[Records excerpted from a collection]
_ _ _ _ _ _ _
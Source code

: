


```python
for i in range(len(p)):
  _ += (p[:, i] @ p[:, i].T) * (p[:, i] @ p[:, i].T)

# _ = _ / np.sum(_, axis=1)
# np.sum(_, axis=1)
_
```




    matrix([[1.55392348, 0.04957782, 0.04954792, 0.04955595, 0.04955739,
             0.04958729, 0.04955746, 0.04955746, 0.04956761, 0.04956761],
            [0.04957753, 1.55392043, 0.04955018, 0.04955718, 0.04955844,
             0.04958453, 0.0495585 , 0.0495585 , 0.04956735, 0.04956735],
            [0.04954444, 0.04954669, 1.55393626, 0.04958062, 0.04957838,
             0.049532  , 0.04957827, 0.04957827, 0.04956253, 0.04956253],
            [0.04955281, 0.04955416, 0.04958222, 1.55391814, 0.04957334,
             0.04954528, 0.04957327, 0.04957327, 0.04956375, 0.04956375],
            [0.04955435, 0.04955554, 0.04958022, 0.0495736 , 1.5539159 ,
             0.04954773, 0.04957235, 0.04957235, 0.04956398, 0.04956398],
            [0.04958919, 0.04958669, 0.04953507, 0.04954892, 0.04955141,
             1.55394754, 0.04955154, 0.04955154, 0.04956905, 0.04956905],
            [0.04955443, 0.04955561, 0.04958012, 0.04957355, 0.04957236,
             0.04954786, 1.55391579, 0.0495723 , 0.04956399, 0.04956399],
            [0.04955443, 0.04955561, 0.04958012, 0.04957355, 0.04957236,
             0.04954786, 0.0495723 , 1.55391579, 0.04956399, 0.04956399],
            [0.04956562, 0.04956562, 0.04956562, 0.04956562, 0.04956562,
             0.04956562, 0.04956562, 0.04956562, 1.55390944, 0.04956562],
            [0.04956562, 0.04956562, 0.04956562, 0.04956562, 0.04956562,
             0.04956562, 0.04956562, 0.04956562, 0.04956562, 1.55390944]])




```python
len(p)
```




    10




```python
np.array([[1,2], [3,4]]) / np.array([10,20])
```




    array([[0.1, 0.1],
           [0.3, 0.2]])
_ _ _ _ _ _ _
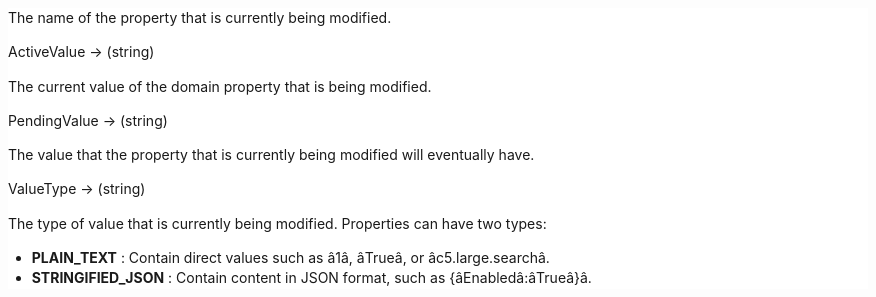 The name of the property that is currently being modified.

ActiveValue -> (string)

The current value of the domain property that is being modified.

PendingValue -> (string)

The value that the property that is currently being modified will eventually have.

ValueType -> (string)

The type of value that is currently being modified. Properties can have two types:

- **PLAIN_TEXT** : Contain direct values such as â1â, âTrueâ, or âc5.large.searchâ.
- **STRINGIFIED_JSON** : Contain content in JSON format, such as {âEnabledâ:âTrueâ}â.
_ _ _ _ _ _ _
For each line above that contains the word "have", give the line as it is written.

The value that the property that is currently being modified will eventually have.
The type of value that is currently being modified. Properties can have two types:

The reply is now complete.